In the modern society, communication plays an important role. Use of the computer is increasing which also enhances the need for data transfer. In Mobile communication, user needs are increasing day-by-day which results in development from 2G to 4G network. For various applications like voice call, video calls, Internet browsing, HD videos, Bio-Medical Signal processing all this require significant amount of data transfer. With the conventional parallel method of data transfer, require a large number of pins consuming more area and power. These all increases the research in the interconnects. The most suitable and adopted way of data transfer is serial communication. This growing demand has to be fulfilled by new circuit optimised for increased speed and reduced power.

#### 1.2 Motivation

Increasing demand of interconnect speed has to be optimized for power consumption. Since interconnects are the physical medium, thus they have their limitations and losses. Interconnect IC's has to be designed by keeping all this constrains in mind.

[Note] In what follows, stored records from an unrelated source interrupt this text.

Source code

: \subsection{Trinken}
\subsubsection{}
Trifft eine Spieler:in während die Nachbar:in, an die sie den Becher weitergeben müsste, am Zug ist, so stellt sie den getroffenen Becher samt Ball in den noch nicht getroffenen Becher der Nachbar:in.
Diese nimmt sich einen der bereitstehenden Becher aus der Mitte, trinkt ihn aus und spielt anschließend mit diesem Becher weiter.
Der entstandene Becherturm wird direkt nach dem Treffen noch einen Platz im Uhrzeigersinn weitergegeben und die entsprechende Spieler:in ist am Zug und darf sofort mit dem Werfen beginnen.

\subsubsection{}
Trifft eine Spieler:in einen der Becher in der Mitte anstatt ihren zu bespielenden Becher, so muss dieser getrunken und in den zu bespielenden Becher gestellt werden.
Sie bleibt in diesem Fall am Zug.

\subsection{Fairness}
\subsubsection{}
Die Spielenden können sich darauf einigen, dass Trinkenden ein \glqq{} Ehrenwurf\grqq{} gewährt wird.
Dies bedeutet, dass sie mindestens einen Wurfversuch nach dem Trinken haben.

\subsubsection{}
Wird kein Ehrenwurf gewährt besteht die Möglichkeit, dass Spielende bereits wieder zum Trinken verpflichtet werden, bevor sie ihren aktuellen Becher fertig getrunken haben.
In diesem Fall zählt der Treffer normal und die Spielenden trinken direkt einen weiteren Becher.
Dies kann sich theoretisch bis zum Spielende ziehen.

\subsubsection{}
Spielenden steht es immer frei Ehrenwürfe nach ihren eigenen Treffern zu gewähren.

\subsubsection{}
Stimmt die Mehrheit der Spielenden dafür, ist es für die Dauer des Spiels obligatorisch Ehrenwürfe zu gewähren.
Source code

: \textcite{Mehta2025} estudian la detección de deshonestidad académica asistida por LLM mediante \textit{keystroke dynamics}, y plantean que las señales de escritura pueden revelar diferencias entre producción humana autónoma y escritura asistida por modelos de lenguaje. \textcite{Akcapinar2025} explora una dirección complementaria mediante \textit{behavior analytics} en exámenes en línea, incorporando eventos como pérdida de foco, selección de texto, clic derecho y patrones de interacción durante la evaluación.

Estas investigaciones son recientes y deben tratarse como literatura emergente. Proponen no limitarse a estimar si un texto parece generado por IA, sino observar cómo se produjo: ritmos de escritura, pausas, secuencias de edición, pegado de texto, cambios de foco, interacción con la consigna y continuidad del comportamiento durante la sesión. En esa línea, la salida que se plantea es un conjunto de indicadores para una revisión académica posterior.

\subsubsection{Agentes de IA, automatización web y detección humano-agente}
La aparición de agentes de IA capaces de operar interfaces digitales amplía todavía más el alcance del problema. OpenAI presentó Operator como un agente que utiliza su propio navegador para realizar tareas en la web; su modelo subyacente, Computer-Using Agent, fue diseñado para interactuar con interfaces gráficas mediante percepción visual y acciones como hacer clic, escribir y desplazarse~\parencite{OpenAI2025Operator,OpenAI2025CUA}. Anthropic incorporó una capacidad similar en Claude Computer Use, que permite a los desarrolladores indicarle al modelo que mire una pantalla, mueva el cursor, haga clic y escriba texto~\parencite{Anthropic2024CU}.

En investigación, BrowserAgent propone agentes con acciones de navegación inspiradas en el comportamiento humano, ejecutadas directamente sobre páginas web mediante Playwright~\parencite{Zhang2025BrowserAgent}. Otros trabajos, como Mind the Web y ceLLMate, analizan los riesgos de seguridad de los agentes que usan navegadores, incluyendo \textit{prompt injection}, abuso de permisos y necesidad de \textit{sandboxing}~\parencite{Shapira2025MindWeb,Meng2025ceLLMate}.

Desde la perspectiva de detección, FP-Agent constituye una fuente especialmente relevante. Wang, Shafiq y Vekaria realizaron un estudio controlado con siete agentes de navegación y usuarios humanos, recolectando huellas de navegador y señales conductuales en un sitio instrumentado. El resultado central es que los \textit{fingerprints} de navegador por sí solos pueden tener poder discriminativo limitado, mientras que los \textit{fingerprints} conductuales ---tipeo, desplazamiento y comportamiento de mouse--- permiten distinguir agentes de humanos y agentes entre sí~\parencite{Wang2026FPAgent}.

- A interconnect IC must be able to communicate at higher speed
- Must have low power consumption.
- Must be able to minimise the distortion produced by channel and recover data properly.

1.2 Motivation 2

• Must be backward compatible and most importantly must have a vast area of implementation.

Some of the examples where SerDes is used are HDMI, USB, Infiniband, MIPI, PCI Express, SATA, LTE etc.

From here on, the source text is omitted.